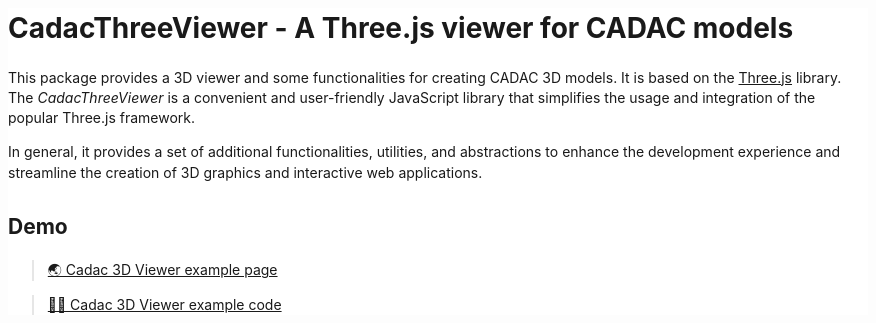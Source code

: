 # CadacThreeViewer - A Three.js viewer for CADAC models

This package provides a 3D viewer and some functionalities for creating CADAC 3D models. It is based on
the [Three.js](https://threejs.org/) library.
The _CadacThreeViewer_ is a convenient and user-friendly JavaScript library that simplifies the usage
and integration of the popular Three.js framework.

In general, it provides a set of additional functionalities, utilities, and abstractions to enhance the development
experience and streamline the creation of 3D graphics and interactive web applications.

## Demo

> [🌏 Cadac 3D Viewer example page](https://corsr3-4200.csb.app/)

> [🧑‍💻 Cadac 3D Viewer example code](https://codesandbox.io/p/github/rlarin/cadac-3D-viewer-test/draft/tender-knuth?file=%2Fsrc%2Fapp%2Fapp.component.ts%3A1%2C1&layout=%257B%2522sidebarPanel%2522%253A%2522EXPLORER%2522%252C%2522gitSidebarPanel%2522%253A%2522COMMIT%2522%252C%2522rootPanelGroup%2522%253A%257B%2522direction%2522%253A%2522horizontal%2522%252C%2522type%2522%253A%2522PANEL_GROUP%2522%252C%2522id%2522%253A%2522ROOT_LAYOUT%2522%252C%2522panels%2522%253A%255B%257B%2522type%2522%253A%2522PANEL_GROUP%2522%252C%2522direction%2522%253A%2522vertical%2522%252C%2522id%2522%253A%2522EDITOR%2522%252C%2522panels%2522%253A%255B%257B%2522type%2522%253A%2522PANEL_GROUP%2522%252C%2522direction%2522%253A%2522horizontal%2522%252C%2522id%2522%253A%2522clhj0wswj01wr356psjcl0hl0%2522%252C%2522panels%2522%253A%255B%257B%2522type%2522%253A%2522PANEL%2522%252C%2522panelType%2522%253A%2522TABS%2522%252C%2522id%2522%253A%2522clhj0yxlv029u356pfjbxfcaj%2522%257D%252C%257B%2522type%2522%253A%2522PANEL%2522%252C%2522panelType%2522%253A%2522TABS%2522%252C%2522id%2522%253A%2522clhj0yxlv029t356pkaqw7w9t%2522%257D%255D%252C%2522sizes%2522%253A%255B50%252C50%255D%257D%252C%257B%2522type%2522%253A%2522PANEL%2522%252C%2522panelType%2522%253A%2522TABS%2522%252C%2522id%2522%253A%2522clhj0s05c015f356pjz9rjyi4%2522%257D%255D%252C%2522sizes%2522%253A%255B78.94954507857733%252C21.05045492142267%255D%257D%255D%252C%2522sizes%2522%253A%255B100%255D%257D%252C%2522tabbedPanels%2522%253A%257B%2522clhj0yxlv029u356pfjbxfcaj%2522%253A%257B%2522id%2522%253A%2522clhj0yxlv029u356pfjbxfcaj%2522%252C%2522activeTabId%2522%253A%2522clhj0zt6802em356pscbmwx6w%2522%252C%2522tabs%2522%253A%255B%257B%2522id%2522%253A%2522clhj0pwdv0009356pe43on46u%2522%252C%2522mode%2522%253A%2522permanent%2522%252C%2522type%2522%253A%2522FILE%2522%252C%2522filepath%2522%253A%2522%252FREADME.md%2522%257D%252C%257B%2522type%2522%253A%2522FILE%2522%252C%2522filepath%2522%253A%2522%252Fpackage.json%2522%252C%2522id%2522%253A%2522clhj0qsqc00ek356pd3vtefko%2522%252C%2522mode%2522%253A%2522permanent%2522%252C%2522state%2522%253A%2522IDLE%2522%257D%252C%257B%2522id%2522%253A%2522clhj0rl0u00x7356p6ol2y5tm%2522%252C%2522mode%2522%253A%2522permanent%2522%252C%2522type%2522%253A%2522TASK_LOG%2522%252C%2522taskId%2522%253A%2522build%2522%257D%252C%257B%2522type%2522%253A%2522FILE%2522%252C%2522filepath%2522%253A%2522%252Fsrc%252Fapp%252Fapp.component.ts%2522%252C%2522id%2522%253A%2522clhj0zt6802em356pscbmwx6w%2522%252C%2522mode%2522%253A%2522temporary%2522%252C%2522state%2522%253A%2522IDLE%2522%257D%255D%257D%252C%2522clhj0s05c015f356pjz9rjyi4%2522%253A%257B%2522tabs%2522%253A%255B%257B%2522id%2522%253A%2522clhj0rsre0118356pf61cvbsp%2522%252C%2522mode%2522%253A%2522permanent%2522%252C%2522type%2522%253A%2522TERMINAL%2522%252C%2522shellId%2522%253A%2522clhj0rxqw000xfxdia8raeo5r%2522%257D%255D%252C%2522id%2522%253A%2522clhj0s05c015f356pjz9rjyi4%2522%252C%2522activeTabId%2522%253A%2522clhj0rsre0118356pf61cvbsp%2522%257D%252C%2522clhj0yxlv029t356pkaqw7w9t%2522%253A%257B%2522tabs%2522%253A%255B%257B%2522type%2522%253A%2522UNASSIGNED_PORT%2522%252C%2522port%2522%253A4200%252C%2522id%2522%253A%2522clhj0yhk0027m356pi43w7ln5%2522%252C%2522mode%2522%253A%2522permanent%2522%252C%2522path%2522%253A%2522%252F%2522%257D%255D%252C%2522id%2522%253A%2522clhj0yxlv029t356pkaqw7w9t%2522%252C%2522activeTabId%2522%253A%2522clhj0yhk0027m356pi43w7ln5%2522%257D%257D%252C%2522showDevtools%2522%253Atrue%252C%2522showSidebar%2522%253Atrue%252C%2522sidebarPanelSize%2522%253A15%257D)

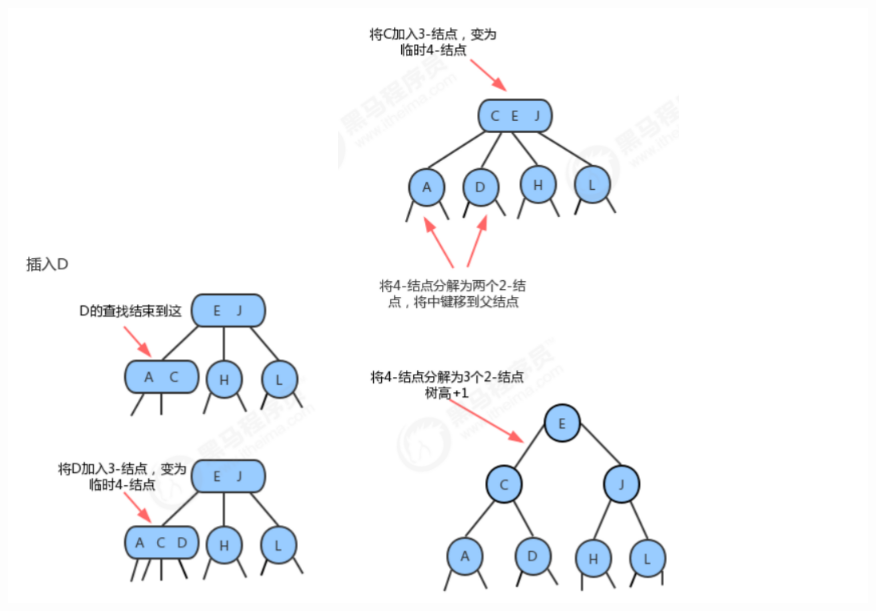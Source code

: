  <img src="进阶树.assets/image-20211211211201966.png" alt="image-20211211211201966" style="zoom:80%;" />

 <img src="进阶树.assets/image-20211211211215069.png" alt="image-20211211211215069" style="zoom:80%;" />
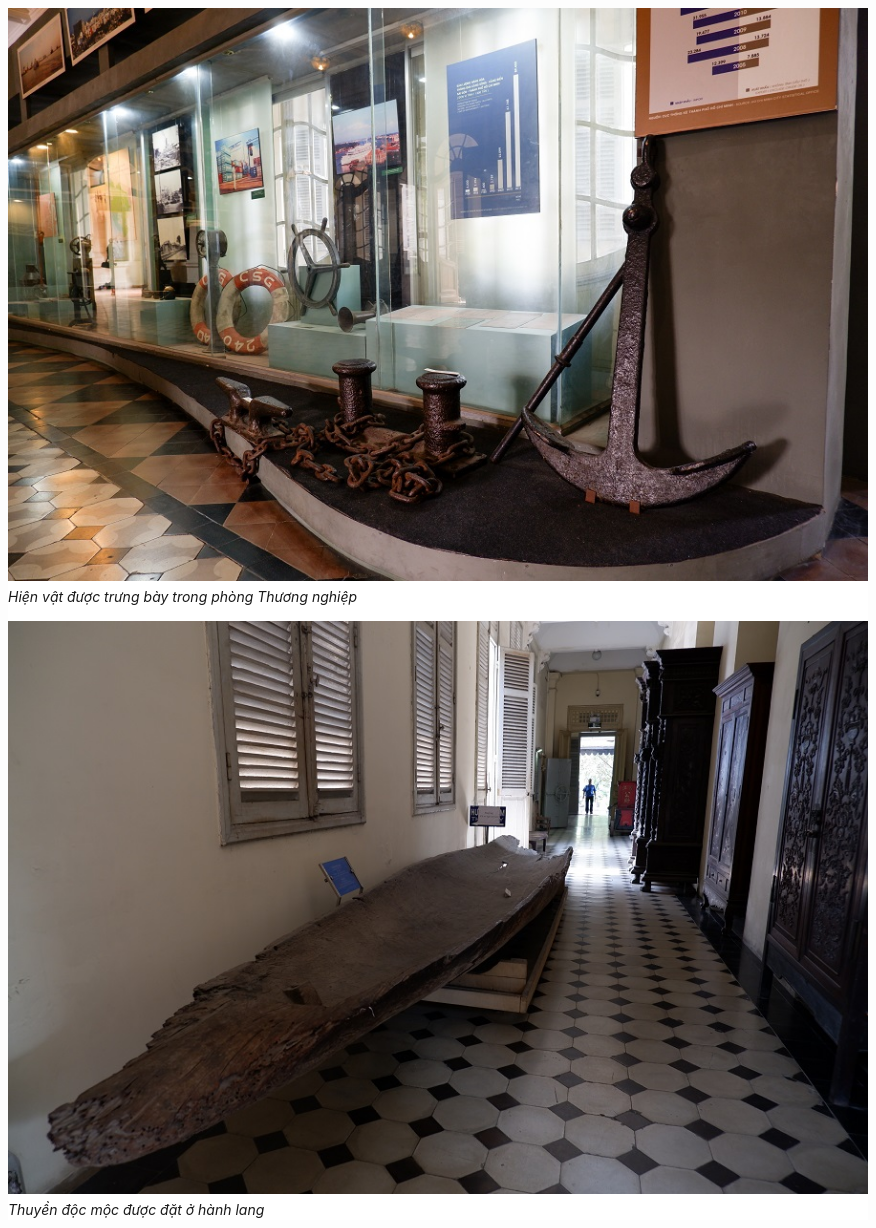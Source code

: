 ![Phòng Thương Nghiệp](/images/phong-thuong-nghiep-bao-tang-thanh-pho-ho-chi-minh.JPG)
_Hiện vật được trưng bày trong phòng Thương nghiệp_ 

![thuyền độc mộc cổ](/images/tu-thuyen-doc-moc-bao-tang-thanh-pho-ho-chi-minh.JPG)
_Thuyền độc mộc được đặt ở hành lang_ 
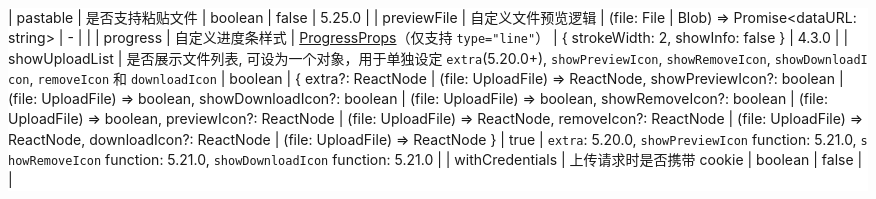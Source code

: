 | pastable              | 是否支持粘贴文件                                                                                                                                                                                                                                                                                       | boolean                                                                                                                                                                                                                                                                                                                                                                                                                                     | false                                                                                                                                    | 5.25.0                                                                                                                      |
| previewFile           | 自定义文件预览逻辑                                                                                                                                                                                                                                                                                     | (file: File \| Blob) => Promise&lt;dataURL: string>                                                                                                                                                                                                                                                                                                                                                                                         | -                                                                                                                                        |                                                                                                                             |
| progress              | 自定义进度条样式                                                                                                                                                                                                                                                                                       | [ProgressProps](/components/progress-cn#api)（仅支持 `type="line"`）                                                                                                                                                                                                                                                                                                                                                                        | { strokeWidth: 2, showInfo: false }                                                                                                      | 4.3.0                                                                                                                       |
| showUploadList        | 是否展示文件列表, 可设为一个对象，用于单独设定 `extra`(5.20.0+), `showPreviewIcon`, `showRemoveIcon`, `showDownloadIcon`, `removeIcon` 和 `downloadIcon`                                                                                                                                               | boolean \| { extra?: ReactNode \| (file: UploadFile) => ReactNode, showPreviewIcon?: boolean \| (file: UploadFile) => boolean, showDownloadIcon?: boolean \| (file: UploadFile) => boolean, showRemoveIcon?: boolean \| (file: UploadFile) => boolean, previewIcon?: ReactNode \| (file: UploadFile) => ReactNode, removeIcon?: ReactNode \| (file: UploadFile) => ReactNode, downloadIcon?: ReactNode \| (file: UploadFile) => ReactNode } | true                                                                                                                                     | `extra`: 5.20.0, `showPreviewIcon` function: 5.21.0, `showRemoveIcon` function: 5.21.0, `showDownloadIcon` function: 5.21.0 |
| withCredentials       | 上传请求时是否携带 cookie                                                                                                                                                                                                                                                                              | boolean                                                                                                                                                                                                                                                                                                                                                                                                                                     | false                                                                                                                                    |                                                                                                                             |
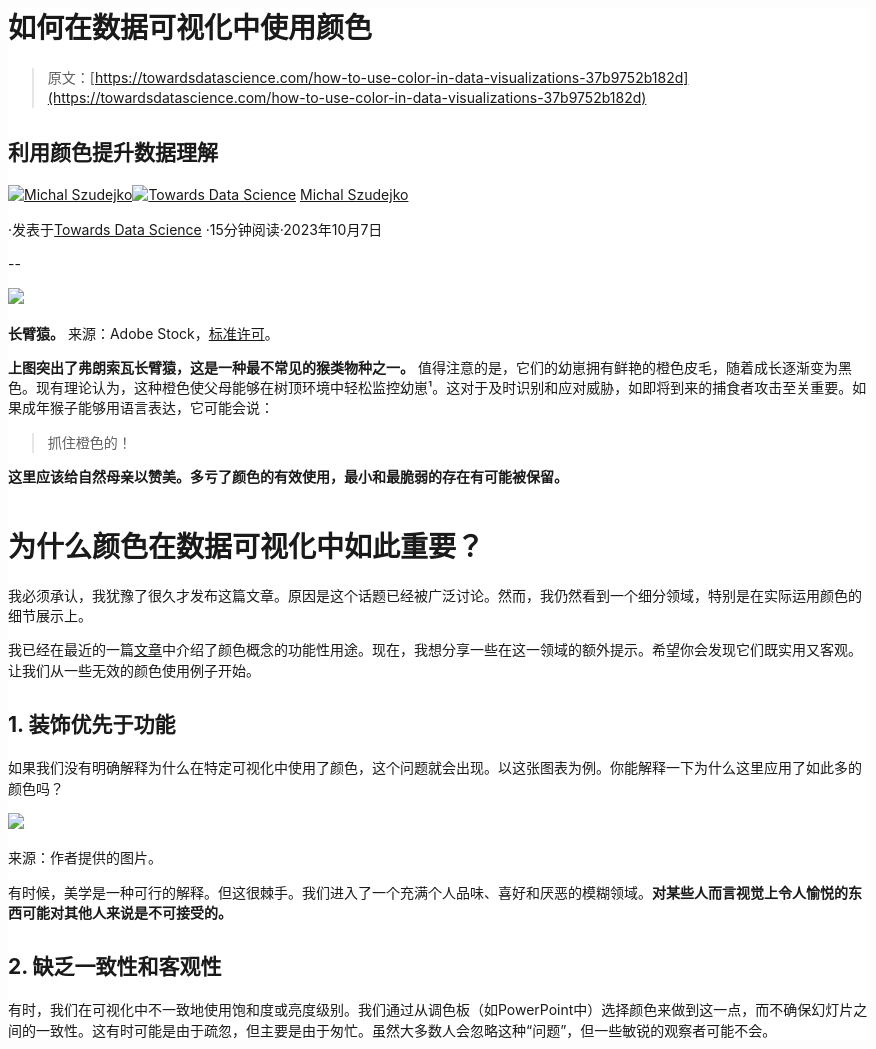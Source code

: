 # 如何在数据可视化中使用颜色

> 原文：[https://towardsdatascience.com/how-to-use-color-in-data-visualizations-37b9752b182d](https://towardsdatascience.com/how-to-use-color-in-data-visualizations-37b9752b182d)

## **利用颜色提升数据理解**

[](https://medium.com/@michalszudejko?source=post_page-----37b9752b182d--------------------------------)[![Michal Szudejko](../Images/d4c303d02a79ad29df193ed3b25910d9.png)](https://medium.com/@michalszudejko?source=post_page-----37b9752b182d--------------------------------)[](https://towardsdatascience.com/?source=post_page-----37b9752b182d--------------------------------)[![Towards Data Science](../Images/a6ff2676ffcc0c7aad8aaf1d79379785.png)](https://towardsdatascience.com/?source=post_page-----37b9752b182d--------------------------------) [Michal Szudejko](https://medium.com/@michalszudejko?source=post_page-----37b9752b182d--------------------------------)

·发表于[Towards Data Science](https://towardsdatascience.com/?source=post_page-----37b9752b182d--------------------------------) ·15分钟阅读·2023年10月7日

--

![](../Images/b292bcc6f1f8c9b6928475f0b172e33d.png)

**长臂猿。** 来源：Adobe Stock，[标准许可](https://wwwimages2.adobe.com/content/dam/cc/en/legal/servicetou/Stock-Additional-Terms_en_US_20230915.pdf)。

**上图突出了弗朗索瓦长臂猿，这是一种最不常见的猴类物种之一。** 值得注意的是，它们的幼崽拥有鲜艳的橙色皮毛，随着成长逐渐变为黑色。现有理论认为，这种橙色使父母能够在树顶环境中轻松监控幼崽¹。这对于及时识别和应对威胁，如即将到来的捕食者攻击至关重要。如果成年猴子能够用语言表达，它可能会说：

> 抓住橙色的！

**这里应该给自然母亲以赞美。多亏了颜色的有效使用，最小和最脆弱的存在有可能被保留。**

# **为什么颜色在数据可视化中如此重要？**

我必须承认，我犹豫了很久才发布这篇文章。原因是这个话题已经被广泛讨论。然而，我仍然看到一个细分领域，特别是在实际运用颜色的细节展示上。

我已经在最近的一篇[文章](https://medium.com/towards-data-science/how-to-talk-about-data-and-analysis-to-non-data-people-2457dc600219)中介绍了颜色概念的功能性用途。现在，我想分享一些在这一领域的额外提示。希望你会发现它们既实用又客观。让我们从一些无效的颜色使用例子开始。

## **1. 装饰优先于功能**

如果我们没有明确解释为什么在特定可视化中使用了颜色，这个问题就会出现。以这张图表为例。你能解释一下为什么这里应用了如此多的颜色吗？

![](../Images/def42106a5da6a85c1cc0b5e0c4a6b27.png)

来源：作者提供的图片。

有时候，美学是一种可行的解释。但这很棘手。我们进入了一个充满个人品味、喜好和厌恶的模糊领域。**对某些人而言视觉上令人愉悦的东西可能对其他人来说是不可接受的。**

## **2\. 缺乏一致性和客观性**

有时，我们在可视化中不一致地使用饱和度或亮度级别。我们通过从调色板（如PowerPoint中）选择颜色来做到这一点，而不确保幻灯片之间的一致性。这有时可能是由于疏忽，但主要是由于匆忙。虽然大多数人会忽略这种“问题”，但一些敏锐的观察者可能不会。
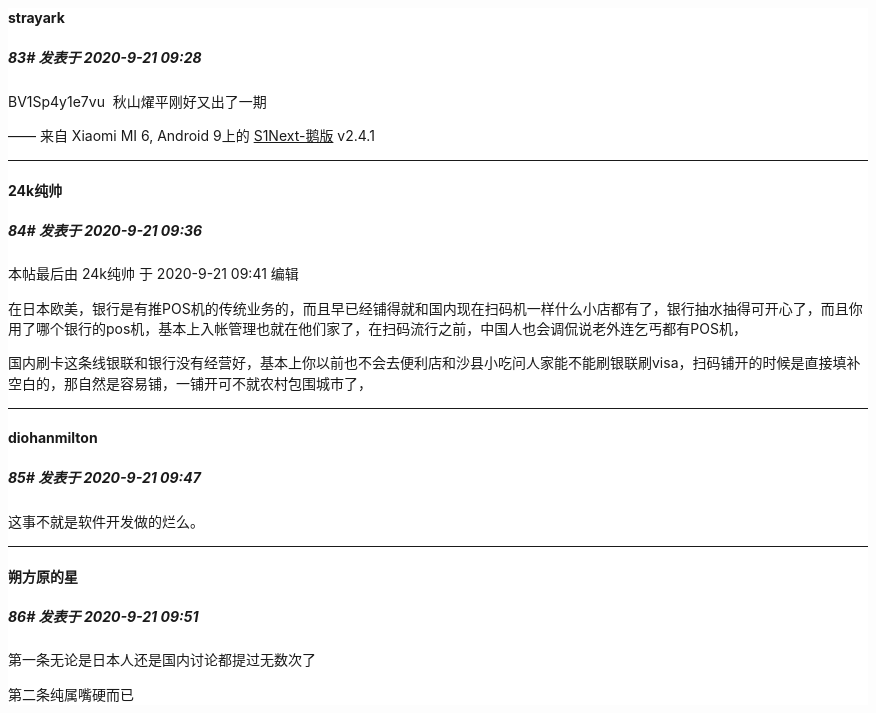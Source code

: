 ####  strayark  
##### 83#       发表于 2020-9-21 09:28




BV1Sp4y1e7vu  秋山燿平刚好又出了一期

—— 来自 Xiaomi MI 6, Android 9上的 [S1Next-鹅版](https://github.com/ykrank/S1-Next/releases) v2.4.1







*****

####  24k纯帅  
##### 84#       发表于 2020-9-21 09:36



 本帖最后由 24k纯帅 于 2020-9-21 09:41 编辑 

在日本欧美，银行是有推POS机的传统业务的，而且早已经铺得就和国内现在扫码机一样什么小店都有了，银行抽水抽得可开心了，而且你用了哪个银行的pos机，基本上入帐管理也就在他们家了，在扫码流行之前，中国人也会调侃说老外连乞丐都有POS机，

国内刷卡这条线银联和银行没有经营好，基本上你以前也不会去便利店和沙县小吃问人家能不能刷银联刷visa，扫码铺开的时候是直接填补空白的，那自然是容易铺，一铺开可不就农村包围城市了，







*****

####  diohanmilton  
##### 85#       发表于 2020-9-21 09:47




这事不就是软件开发做的烂么。







*****

####  朔方原的星  
##### 86#       发表于 2020-9-21 09:51




第一条无论是日本人还是国内讨论都提过无数次了

第二条纯属嘴硬而已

_ACTIVITY_
In the entries above, find the line holding "This package provides" and the line holding "Viewer example page](https://corsr3-4200.csb.app/)"; print both of them and every line between, exactly, and nothing else.

_EXERCISE ANSWER_
This package provides a 3D viewer and some functionalities for creating CADAC 3D models. It is based on
the [Three.js](https://threejs.org/) library.
The _CadacThreeViewer_ is a convenient and user-friendly JavaScript library that simplifies the usage
and integration of the popular Three.js framework.

In general, it provides a set of additional functionalities, utilities, and abstractions to enhance the development
experience and streamline the creation of 3D graphics and interactive web applications.

## Demo

> [🌏 Cadac 3D Viewer example page](https://corsr3-4200.csb.app/)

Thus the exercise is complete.